The centre located in Rutsiro District offers five vocational courses, including carpentry, commercial farming, tailoring and construction.
It also offers English and Swahili language lessons.
The centre provides a perfect blend of vocational, environmental, technical and soft skills to the trainees to prepare them become entrepreneurs ready to compete on the job markets. The career development services and quality training provided help the youth to outgrow the delinquency and assume productive roles in society.
Iwawa construction students (Photo: RNP Media Center)
“Smoking cannabis and inhaling petrol was my life and my hobby. That was my life. In short, I was living a hopeless life,” Hakizimana, narrated his past ordeal.
“Today, my life is the opposite. I have become a man, focused and I seeing a different future from what I used to see sixteen months ago,” he adds.
Since his arrival at the centre, he has been majoring in construction. He is part of the 655 other youth set to graduate at IRVSDC on June 15.
“What I am and feeling today…I wish it could benefit all those that still live a life I was living before. I have learnt a lot here and I am ready to reclaim my reputation back at home and in the village where they used to see me as nothing. Today, I am something. This is what I wish those that still involve in drug related crimes and other criminal acts, to have,” he says.
Like Hakizimana, Janvier Mbanza, who hails from Musanze District, another trainee at the vocational centre could not hide his praises for the centre and those that came up with the idea of establishing it.
“Those who have never been here can’t actually know the future it holds, especially for the youth involved in criminal acts,” explains a 30-year old Mbanza.
Mbanza was also a drug addict and it had forced him out of the university at Kigali Health Institute where he was in third year, pursuing to become a dentist.
Mbanza was taken at the centre at the request of his parents.
“Despite my bad behavior, my parents continued to love me and to wish me the best. They never lost hope in me. I can’t thank them enough,” the joyful Mbanza says.
“There is no future on streets, in drug consumption…except people looking at you as garbage and useless.
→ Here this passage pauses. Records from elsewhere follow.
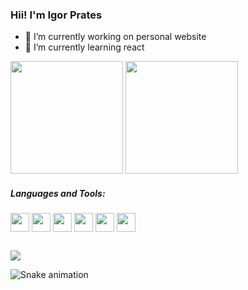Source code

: ### Hii! I'm Igor Prates

- 🔭 I’m currently working on personal website
- 🌱 I’m currently learning react


<div>
  <a href="https://github.com/igorpratess"></a>
  <img height="180em" src="https://github-readme-stats.vercel.app/api?username=igorpratess&show_icons=true&theme=dark&include_all_commits=true&count_private=true"></img>
  <img height="180em" src="https://github-readme-stats.vercel.app/api/top-langs/?username=igorpratess&layout=compact&langs_count=16&theme=dark"></img>
</div>

##### Languages and Tools:
<div style='display:inline-block'>
  <img align="center" alt"Javascript" height="30" width"40" src="https://user-images.githubusercontent.com/39813384/127778162-934fe871-6563-4a69-ad7e-ee2bd7f47ade.png">
  <img align="center" alt"Typescript" height="30" width"40" src="https://user-images.githubusercontent.com/39813384/127778173-b78c289d-59b4-4b4e-bb11-7b6f77ec328a.png">
  <img align="center" alt"HTML" height="30" width"40" src="https://user-images.githubusercontent.com/39813384/127778171-4d6233eb-8736-4c67-878e-2c8a5ecb205e.png">
  <img align="center" alt"CSS" height="30" width"40" src="https://user-images.githubusercontent.com/39813384/127778172-35b31104-0131-48ad-8d30-905aaf1e09e7.png">
  <img align="center" alt"React" height="30" width"40" src="https://user-images.githubusercontent.com/39813384/127778175-87e54090-ffaa-40e0-bdd0-88608420c8de.png">
  <img align="center" alt"Node" height="30" width"40" src="https://user-images.githubusercontent.com/39813384/127778174-4964df7f-9ad2-4c4f-8612-0d01d3b503e3.png">
  <!--<img src="https://komarev.com/ghpvc/?username=igorpratess&color=green" alt="igorpratess" /> -->
<div>
  
##

<div>
  <a href="https://www.linkedin.com/in/igorpratess/" target="_blank">
    <img src="https://img.shields.io/badge/LinkedIn-0077B5?style=for-the-badge&logo=linkedin&logoColor=white"></img>
  </a>
</div>

![Snake animation](https://github.com/igorpratess/igorpratess/blob/output/github-contribution-grid-snake.svg)

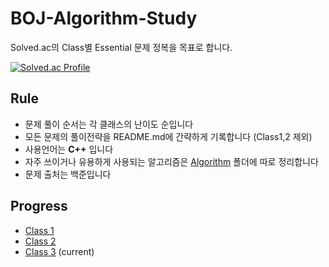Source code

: # BOJ-Algorithm-Study
Solved.ac의 Class별 Essential 문제 정복을 목표로 합니다.

[![Solved.ac Profile](http://mazassumnida.wtf/api/v2/generate_badge?boj=ashpurple)](https://solved.ac/ashpurple/)

## Rule
- 문제 풀이 순서는 각 클래스의 난이도 순입니다
- 모든 문제의 풀이전략을 README.md에 간략하게 기록합니다 (Class1,2 제외)
- 사용언어는 <b>C++</b> 입니다
- 자주 쓰이거나 유용하게 사용되는 알고리즘은 [Algorithm](https://github.com/ashpurple/BOJ-Algorithm-Study/tree/main/Algorithm) 폴더에 따로 정리합니다
- 문제 출처는 백준입니다

## Progress
- [Class 1](https://github.com/ashpurple/BOJ-Algorithm-Study/tree/main/Class%201)
- [Class 2](https://github.com/ashpurple/BOJ-Algorithm-Study/tree/main/Class%202)
- [Class 3](https://github.com/ashpurple/BOJ-Algorithm-Study/tree/main/Class%203) (current)

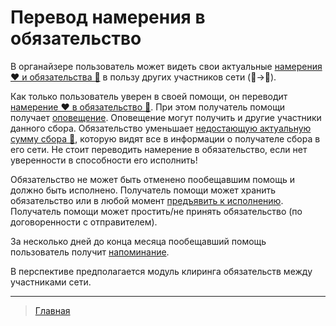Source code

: # Перевод намерения в обязательство

В органайзере пользователь может видеть свои актуальные [намерения ❤️ и обязательства 🤝](../glossary/glossary.md) в пользу других участников сети (👤->👥).

Как только пользователь уверен в своей помощи, он переводит [намерение ❤️ в обязательство 🤝](../glossary/glossary.md). При этом получатель помощи получает  [оповещение](../notifications/obligation_created.md). Оповещение могут получить и другие участники данного сбора. Обязательство уменьшает [недостающую актуальную сумму сбора 🙏](../glossary/glossary.md), которую видят все в информации о получателе сбора в его сети. Не стоит переводить намерение в обязательство, если нет уверенности в способности его исполнить! 

Обязательство не может быть отменено пообещавшим помощь и должно быть исполнено. Получатель помощи может хранить обязательство или в любой момент [предъявить к исполнению](../actions/request_for_execution.md). Получатель помощи может простить/не принять обязательство (по договоренности с отправителем). 

За несколько дней до конца месяца пообещавший помощь пользователь получит [напоминание](../notifications/reminder_of_obligation.md).

В перспективе предполагается модуль клиринга обязательств между участниками сети. 

---
> [Главная](../index.md)
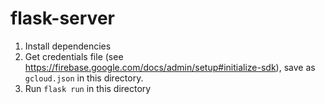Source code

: # flask-server

1. Install dependencies
1. Get credentials file (see https://firebase.google.com/docs/admin/setup#initialize-sdk), save as `gcloud.json` in this directory.
1. Run `flask run` in this directory

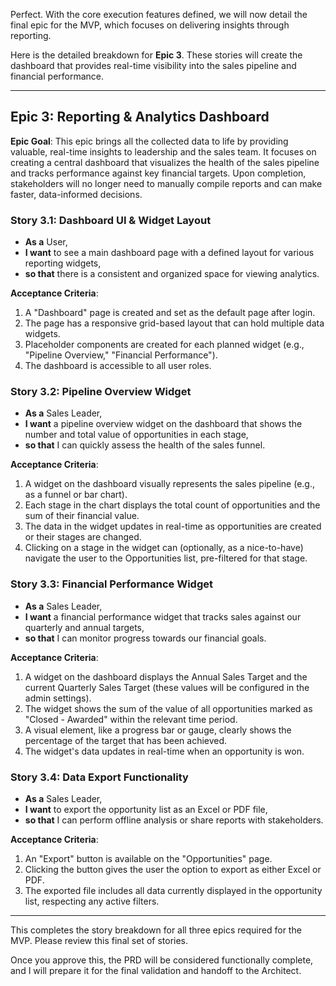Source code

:Perfect. With the core execution features defined, we will now detail the final epic for the MVP, which focuses on delivering insights through reporting.

Here is the detailed breakdown for **Epic 3**. These stories will create the dashboard that provides real-time visibility into the sales pipeline and financial performance.

---

## **Epic 3: Reporting & Analytics Dashboard**
**Epic Goal**: This epic brings all the collected data to life by providing valuable, real-time insights to leadership and the sales team. It focuses on creating a central dashboard that visualizes the health of the sales pipeline and tracks performance against key financial targets. Upon completion, stakeholders will no longer need to manually compile reports and can make faster, data-informed decisions.

### **Story 3.1: Dashboard UI & Widget Layout**
* **As a** User,
* **I want** to see a main dashboard page with a defined layout for various reporting widgets,
* **so that** there is a consistent and organized space for viewing analytics.

**Acceptance Criteria**:
1.  A "Dashboard" page is created and set as the default page after login.
2.  The page has a responsive grid-based layout that can hold multiple data widgets.
3.  Placeholder components are created for each planned widget (e.g., "Pipeline Overview," "Financial Performance").
4.  The dashboard is accessible to all user roles.

### **Story 3.2: Pipeline Overview Widget**
* **As a** Sales Leader,
* **I want** a pipeline overview widget on the dashboard that shows the number and total value of opportunities in each stage,
* **so that** I can quickly assess the health of the sales funnel.

**Acceptance Criteria**:
1.  A widget on the dashboard visually represents the sales pipeline (e.g., as a funnel or bar chart).
2.  Each stage in the chart displays the total count of opportunities and the sum of their financial value.
3.  The data in the widget updates in real-time as opportunities are created or their stages are changed.
4.  Clicking on a stage in the widget can (optionally, as a nice-to-have) navigate the user to the Opportunities list, pre-filtered for that stage.

### **Story 3.3: Financial Performance Widget**
* **As a** Sales Leader,
* **I want** a financial performance widget that tracks sales against our quarterly and annual targets,
* **so that** I can monitor progress towards our financial goals.

**Acceptance Criteria**:
1.  A widget on the dashboard displays the Annual Sales Target and the current Quarterly Sales Target (these values will be configured in the admin settings).
2.  The widget shows the sum of the value of all opportunities marked as "Closed - Awarded" within the relevant time period.
3.  A visual element, like a progress bar or gauge, clearly shows the percentage of the target that has been achieved.
4.  The widget's data updates in real-time when an opportunity is won.

### **Story 3.4: Data Export Functionality**
* **As a** Sales Leader,
* **I want** to export the opportunity list as an Excel or PDF file,
* **so that** I can perform offline analysis or share reports with stakeholders.

**Acceptance Criteria**:
1.  An "Export" button is available on the "Opportunities" page.
2.  Clicking the button gives the user the option to export as either Excel or PDF.
3.  The exported file includes all data currently displayed in the opportunity list, respecting any active filters.

---

This completes the story breakdown for all three epics required for the MVP. Please review this final set of stories.

Once you approve this, the PRD will be considered functionally complete, and I will prepare it for the final validation and handoff to the Architect.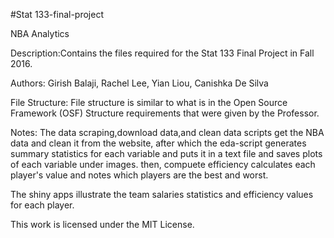 #Stat 133-final-project

NBA Analytics

Description:Contains the files required for the Stat 133 Final Project in 
Fall 2016.

Authors: Girish Balaji, Rachel Lee, Yian Liou, Canishka De Silva

File Structure: File structure is similar to what is in the Open Source Framework
(OSF) Structure requirements that were given by the Professor.

Notes: The data scraping,download data,and clean data scripts get the NBA data
and clean it from the website, after which the eda-script generates summary 
statistics for each variable and puts it in a text file and saves plots of each 
variable under images. then, compuete efficiency calculates each player's value
and notes which players are the best and worst.

The shiny apps illustrate the team salaries statistics and efficiency values for
each player.

This work is licensed under the MIT License.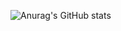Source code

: ![Anurag's GitHub stats](https://github-readme-stats.vercel.app/api?username=XIII-MC&show_icons=true)
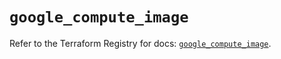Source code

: # `google_compute_image`

Refer to the Terraform Registry for docs: [`google_compute_image`](https://registry.terraform.io/providers/hashicorp/google/5.45.2/docs/resources/compute_image).
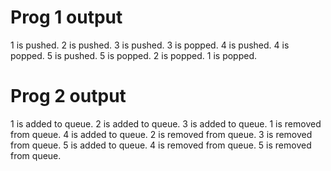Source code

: # Prog 1 output
1 is pushed.
2 is pushed.
3 is pushed.
3 is popped.
4 is pushed.
4 is popped.
5 is pushed.
5 is popped.
2 is popped.
1 is popped.

# Prog 2 output
1 is added to queue.
2 is added to queue.
3 is added to queue.
1 is removed from queue.
4 is added to queue.
2 is removed from queue.
3 is removed from queue.
5 is added to queue.
4 is removed from queue.
5 is removed from queue.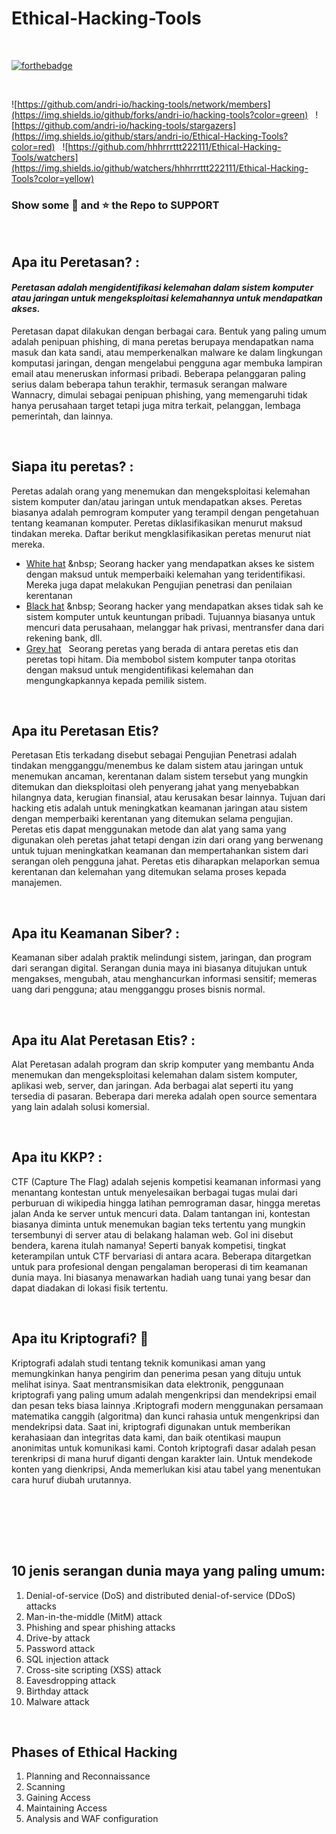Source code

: # Ethical-Hacking-Tools
<br>

[![forthebadge](https://forthebadge.com/images/badges/built-with-love.svg)](https://forthebadge.com)

<br>

![https://github.com/andri-io/hacking-tools/network/members](https://img.shields.io/github/forks/andri-io/hacking-tools?color=green) &nbsp;
![https://github.com/andri-io/hacking-tools/stargazers](https://img.shields.io/github/stars/andri-io/Ethical-Hacking-Tools?color=red) &nbsp;
![https://github.com/hhhrrrttt222111/Ethical-Hacking-Tools/watchers](https://img.shields.io/github/watchers/hhhrrrttt222111/Ethical-Hacking-Tools?color=yellow) &nbsp;

### Show some :green_heart: and :star: the Repo to SUPPORT 
<br>
 


## Apa itu Peretasan? :
  #### <i>Peretasan adalah mengidentifikasi kelemahan dalam sistem komputer atau jaringan untuk mengeksploitasi kelemahannya untuk mendapatkan akses.</i>
  <p>Peretasan dapat dilakukan dengan berbagai cara. Bentuk yang paling umum adalah penipuan phishing, di mana peretas berupaya mendapatkan nama masuk dan kata sandi, atau memperkenalkan malware ke dalam lingkungan komputasi jaringan, dengan mengelabui pengguna agar membuka lampiran email atau meneruskan informasi pribadi.
Beberapa pelanggaran paling serius dalam beberapa tahun terakhir, termasuk serangan malware Wannacry, dimulai sebagai penipuan phishing, yang memengaruhi tidak hanya perusahaan target tetapi juga mitra terkait, pelanggan, lembaga pemerintah, dan lainnya.</p>
<br>

## Siapa itu peretas? :
<p>Peretas adalah orang yang menemukan dan mengeksploitasi kelemahan sistem komputer dan/atau jaringan untuk mendapatkan akses. Peretas biasanya adalah pemrogram komputer yang terampil dengan pengetahuan tentang keamanan komputer.
Peretas diklasifikasikan menurut maksud tindakan mereka. Daftar berikut mengklasifikasikan peretas menurut niat mereka.</p>

* [White hat](https://en.wikipedia.org/wiki/White_hat_(keamanan_komputer)) &nbsp; Seorang hacker yang mendapatkan akses ke sistem dengan maksud untuk memperbaiki kelemahan yang teridentifikasi. Mereka juga dapat melakukan Pengujian penetrasi dan penilaian kerentanan
* [Black hat](https://en.wikipedia.org/wiki/Black_hat_(keamanan_komputer)) &nbsp; Seorang hacker yang mendapatkan akses tidak sah ke sistem komputer untuk keuntungan pribadi. Tujuannya biasanya untuk mencuri data perusahaan, melanggar hak privasi, mentransfer dana dari rekening bank, dll.
* [Grey hat](https://en.wikipedia.org/wiki/Grey_hat) &nbsp; Seorang peretas yang berada di antara peretas etis dan peretas topi hitam. Dia membobol sistem komputer tanpa otoritas dengan maksud untuk mengidentifikasi kelemahan dan mengungkapkannya kepada pemilik sistem.
<br>

## Apa itu Peretasan Etis?
<p>Peretasan Etis terkadang disebut sebagai Pengujian Penetrasi adalah tindakan mengganggu/menembus ke dalam sistem atau jaringan untuk menemukan ancaman, kerentanan dalam sistem tersebut yang mungkin ditemukan dan dieksploitasi oleh penyerang jahat yang menyebabkan hilangnya data, kerugian finansial, atau kerusakan besar lainnya. Tujuan dari hacking etis adalah untuk meningkatkan keamanan jaringan atau sistem dengan memperbaiki kerentanan yang ditemukan selama pengujian. Peretas etis dapat menggunakan metode dan alat yang sama yang digunakan oleh peretas jahat tetapi dengan izin dari orang yang berwenang untuk tujuan meningkatkan keamanan dan mempertahankan sistem dari serangan oleh pengguna jahat.
Peretas etis diharapkan melaporkan semua kerentanan dan kelemahan yang ditemukan selama proses kepada manajemen.</p>
<br>

## Apa itu Keamanan Siber? :
<p>Keamanan siber adalah praktik melindungi sistem, jaringan, dan program dari serangan digital. Serangan dunia maya ini biasanya ditujukan untuk mengakses, mengubah, atau menghancurkan informasi sensitif; memeras uang dari pengguna; atau mengganggu proses bisnis normal.</p>
<br>

## Apa itu Alat Peretasan Etis? :
<p>Alat Peretasan adalah program dan skrip komputer yang membantu Anda menemukan dan mengeksploitasi kelemahan dalam sistem komputer, aplikasi web, server, dan jaringan. Ada berbagai alat seperti itu yang tersedia di pasaran. Beberapa dari mereka adalah open source sementara yang lain adalah solusi komersial.</p>
<br>

## Apa itu KKP? :
CTF (Capture The Flag) adalah sejenis kompetisi keamanan informasi yang menantang kontestan untuk menyelesaikan berbagai tugas mulai dari perburuan di wikipedia hingga latihan pemrograman dasar, hingga meretas jalan Anda ke server untuk mencuri data. Dalam tantangan ini, kontestan biasanya diminta untuk menemukan bagian teks tertentu yang mungkin tersembunyi di server atau di belakang halaman web. Gol ini disebut bendera, karena itulah namanya!
Seperti banyak kompetisi, tingkat keterampilan untuk CTF bervariasi di antara acara. Beberapa ditargetkan untuk para profesional dengan pengalaman beroperasi di tim keamanan dunia maya. Ini biasanya menawarkan hadiah uang tunai yang besar dan dapat diadakan di lokasi fisik tertentu.</p>
<br>

## Apa itu Kriptografi? :currency_exchange:
<p>Kriptografi adalah studi tentang teknik komunikasi aman yang memungkinkan hanya pengirim dan penerima pesan yang dituju untuk melihat isinya. Saat mentransmisikan data elektronik, penggunaan kriptografi yang paling umum adalah mengenkripsi dan mendekripsi email dan pesan teks biasa lainnya .Kriptografi modern menggunakan persamaan matematika canggih (algoritma) dan kunci rahasia untuk mengenkripsi dan mendekripsi data. Saat ini, kriptografi digunakan untuk memberikan kerahasiaan dan integritas data kami, dan baik otentikasi maupun anonimitas untuk komunikasi kami. Contoh kriptografi dasar adalah pesan terenkripsi di mana huruf diganti dengan karakter lain. Untuk mendekode konten yang dienkripsi, Anda memerlukan kisi atau tabel yang menentukan cara huruf diubah urutannya.</p>
<br>



<br><br><br>

## 10 jenis serangan dunia maya yang paling umum:

1) Denial-of-service (DoS) and distributed denial-of-service (DDoS) attacks &nbsp; <br>
2) Man-in-the-middle (MitM) attack &nbsp; <br>
3) Phishing and spear phishing attacks &nbsp; <br>
4) Drive-by attack &nbsp; <br>
5) Password attack &nbsp; <br>
6) SQL injection attack &nbsp; <br>
7) Cross-site scripting (XSS) attack &nbsp; <br>
8) Eavesdropping attack &nbsp; <br>
9) Birthday attack &nbsp; <br>
10) Malware attack &nbsp; <br>

<br>

## Phases of Ethical Hacking

1) Planning and Reconnaissance
2) Scanning 
3) Gaining Access
4) Maintaining Access
5) Analysis and WAF configuration




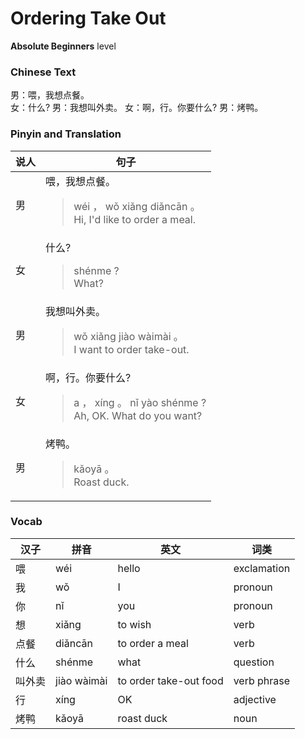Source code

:# Ordering Take Out
**Absolute Beginners** level
### Chinese Text
男：喂，我想点餐。<br />女：什么?
男：我想叫外卖。
女：啊，行。你要什么?
男：烤鸭。

### Pinyin and Translation
|说人|句子|
|----|----|
|男|喂，我想点餐。<blockquote>wéi ， wǒ xiǎng diǎncān 。<br />Hi, I'd like to order a meal.</blockquote>|
|女|什么?<blockquote>shénme ?<br />What?</blockquote>|
|男|我想叫外卖。<blockquote>wǒ xiǎng jiào wàimài 。<br />I want to order take-out.</blockquote>|
|女|啊，行。你要什么?<blockquote>a ， xíng 。 nǐ yào shénme ?<br />Ah, OK. What do you want?</blockquote>|
|男|烤鸭。<blockquote>kǎoyā 。<br />Roast duck.</blockquote>|
### Vocab
|汉子|拼音|英文|词类|
|----|----|----|----|
|喂|wéi|hello|exclamation|
|我|wǒ|I|pronoun|
|你|nǐ|you|pronoun|
|想|xiǎng|to wish|verb|
|点餐|diǎncān|to order a meal|verb|
|什么|shénme|what|question|
|叫外卖|jiào wàimài|to order take-out food|verb phrase|
|行|xíng|OK|adjective|
|烤鸭|kǎoyā|roast duck|noun|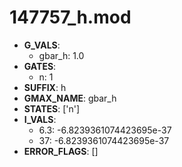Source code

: # 147757_h.mod

- **G_VALS**:
  - gbar_h: 1.0
- **GATES**:
  - n: 1
- **SUFFIX**: h
- **GMAX_NAME**: gbar_h
- **STATES**: ['n']
- **I_VALS**:
  - 6.3: -6.8239361074423695e-37
  - 37: -6.8239361074423695e-37
- **ERROR_FLAGS**: []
I don’t wish to see anyone in the situation I was in before,” he says.
1921 youth are currently enrolled in different programmes at the centre.
A total of 2056 youths have graduated at the vocational centre since its establishment in 2010, majority of them former drug addicts and dealers, orphans and street children.
Today, the centre has become hope for parents and children. The youth are also taught how to read and write.
It also boosts of a health centre, recreational centres and psycho-socio rooms to help counsel the youth.
Nicolas Niyongabo, the coordinator of Iwawa called upon parents to help their children as they embark on their normal life.